Bar-coding bacteriophages: New method could unleash powerful biotechnology applications

Barcodes at the supermarket allow fast and easy product identification, often including such valuable information as location, quantity, and tracking.

Now, a rapid gene labeling or characterization scheme for bacteria-infecting viruses known as bacteriophages, or phages, has been developed for similar purposes by researchers at the Department of Energy's Lawrence Berkeley National Laboratory (Berkeley Lab).

Based on the Nobel-Prize-winning CRISPR gene-editing technology, the scientists' method allowed them to understand what parts of a phage genome are essential to its function. Once nonessential regions are identified, barcodes in these regions would allow investigators and clinicians to quickly identify and track different phages in diverse settings. Brought to scale, the method stands to unlock powerful biotechnology applications relevant to agriculture, the environment, human health, and more.

For example, with the new barcoding method, investigators would be able to track phages while they are being used to manipulate the microbiome around plant roots to enhance plant growth in drought conditions or without the use of fertilizers. They could also track barcoded phages being used to treat serious conditions like antibiotic-resistant infections.

"The impact of this work is immense," said Vivek Mutalik, a staff scientist in Berkeley Lab's Biosciences Area and a corresponding author of a PLOS Biology paper describing the method. "This report is the first studying gene essentiality at this scale in bacterial viruses."

Mutalik said he and his co-authors demonstrate, on a genome-wide scale, that they can identify phage genes that are essential (or not) to infecting bacteria. It's what scientists call "gene essentiality." What's more, the knowledge gained for one type of phage can be extended to others.

"We use CRISPR interference (CRISPRi) technology to dial down almost every gene in two model phages for mapping the gene essentiality landscape," Mutalik said. "By knocking down expression of each gene at genome-wide scale, we can assess which genes in these two phages are important and which ones are dispensable [nonessential] for the infection cycle."
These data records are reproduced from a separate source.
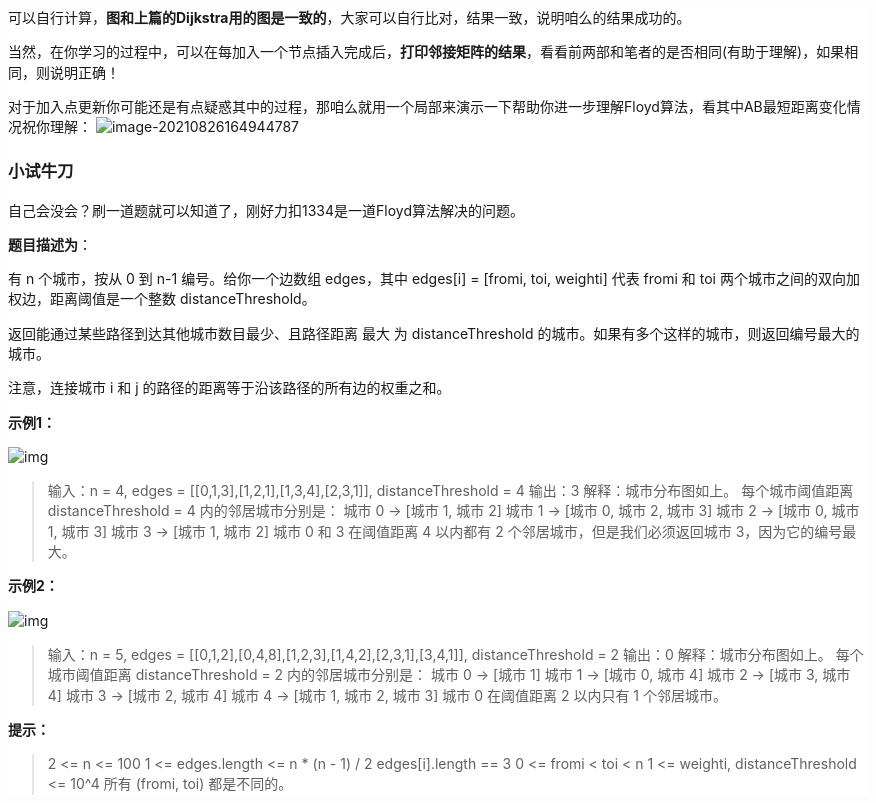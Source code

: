 可以自行计算，**图和上篇的Dijkstra用的图是一致的**，大家可以自行比对，结果一致，说明咱么的结果成功的。

当然，在你学习的过程中，可以在每加入一个节点插入完成后，**打印邻接矩阵的结果**，看看前两部和笔者的是否相同(有助于理解)，如果相同，则说明正确！

对于加入点更新你可能还是有点疑惑其中的过程，那咱么就用一个局部来演示一下帮助你进一步理解Floyd算法，看其中AB最短距离变化情况祝你理解：
![image-20210826164944787](https://bigsai.oss-cn-shanghai.aliyuncs.com/img/image-20210826164944787.png)



### 小试牛刀

自己会没会？刷一道题就可以知道了，刚好力扣1334是一道Floyd算法解决的问题。

**题目描述为**：

有 n 个城市，按从 0 到 n-1 编号。给你一个边数组 edges，其中 edges[i] = [fromi, toi, weighti] 代表 fromi 和 toi 两个城市之间的双向加权边，距离阈值是一个整数 distanceThreshold。

返回能通过某些路径到达其他城市数目最少、且路径距离 最大 为 distanceThreshold 的城市。如果有多个这样的城市，则返回编号最大的城市。

注意，连接城市 i 和 j 的路径的距离等于沿该路径的所有边的权重之和。

**示例1：**

![img](https://bigsai.oss-cn-shanghai.aliyuncs.com/img/find_the_city_01.png)

>输入：n = 4, edges = [[0,1,3],[1,2,1],[1,3,4],[2,3,1]], distanceThreshold = 4
>输出：3
>解释：城市分布图如上。
>每个城市阈值距离 distanceThreshold = 4 内的邻居城市分别是：
>城市 0 -> [城市 1, 城市 2] 
>城市 1 -> [城市 0, 城市 2, 城市 3] 
>城市 2 -> [城市 0, 城市 1, 城市 3] 
>城市 3 -> [城市 1, 城市 2] 
>城市 0 和 3 在阈值距离 4 以内都有 2 个邻居城市，但是我们必须返回城市 3，因为它的编号最大。

**示例2：**

![img](https://bigsai.oss-cn-shanghai.aliyuncs.com/img/find_the_city_02.png)



>输入：n = 5, edges = [[0,1,2],[0,4,8],[1,2,3],[1,4,2],[2,3,1],[3,4,1]], distanceThreshold = 2
>输出：0
>解释：城市分布图如上。 
>每个城市阈值距离 distanceThreshold = 2 内的邻居城市分别是：
>城市 0 -> [城市 1] 
>城市 1 -> [城市 0, 城市 4] 
>城市 2 -> [城市 3, 城市 4] 
>城市 3 -> [城市 2, 城市 4]
>城市 4 -> [城市 1, 城市 2, 城市 3] 
>城市 0 在阈值距离 2 以内只有 1 个邻居城市。

**提示：**

> 2 <= n <= 100
> 1 <= edges.length <= n * (n - 1) / 2
> edges[i].length == 3
> 0 <= fromi < toi < n
> 1 <= weighti, distanceThreshold <= 10^4
> 所有 (fromi, toi) 都是不同的。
CRISPRi has been used in mammalian and bacterial systems, Mutalik said. He added that the work opens a door for similar studies across different phages, and for building genotype to phenotype mapping, thus providing guidance for future innovators. "We also uncovered how phage genes are highly connected and that knocking down one gene impacts the expression of [another] downstream gene, a phenomenon known as 'polarity,'" he said.

While it may seem counterintuitive, Mutalik said, the goal of this recent work was finding nonessential genes in phage genomes. And that's also where barcoding comes in.

"The question was, once we identify a nonessential gene, can we replace that with some identifier—a unique tag," said Mutalik.

"It's like at a grocery store where you have barcodes on every item. Imagine somebody drops stuff all over the grocery store. How does the shopkeeper know where to go to put everything back? They can use the barcode to know which aisle, where, and so on. The barcodes help organize and standardize the entire workflow and help in how we handle different items in a collection. The same thing can happen with phage cocktails."

"Let's say I make a phage cocktail—a mixture of phages with unique barcodes on them—to use in an application," Mutalik continued.

"But then we want to follow how phages are performing. To do this, we can simply find and track the barcodes. This process will help us find which phages in that phage cocktail are working and which ones are not. Imagine after five days we find that a particular phage mixture treatment is not working and needs some changes made."

"Then we can change the phage cocktail maybe by removing one or two phages and adding some more interesting ones that are better [in an application]. Using barcoded phages will enable this entire process to be much more streamlined."

Phages are the most abundant biological entities on Earth. They represent one of the largest pools of genetic diversity in nature, albeit with mostly unexplored gene-function information.

The new CRISPRi characterization method, Mutalik said, might help unleash a range of useful biotech applications like pathogen control in agriculture, environmental remediation, food and dairy production, gene therapy, vaccine development or ridding medical devices of dangerous biofilms that often build up and threaten device functioning as well as patient health.

The gene-function information for bacteriophages is like "an ocean of knowledge we don't know how to tap into," Mutalik said. "On the one hand, there is the untapped gene information, and then on the other hand, there is the application space, for example, antibiotic resistance, where we need some urgent solutions. There are so many potential phage applications out there."

Despite their potential, however, phages have remained poorly characterized, Mutalik said. In part, that's because gene characterization methods, to date, have been labor-intensive and specific to certain phage types as to not be useful given the immense universe of phages.

"If we want to study the genomic architecture of hundreds of phages important in diverse applications, we need to improve these [characterization] methods further," Mutalik said. "The future is bright for phage research."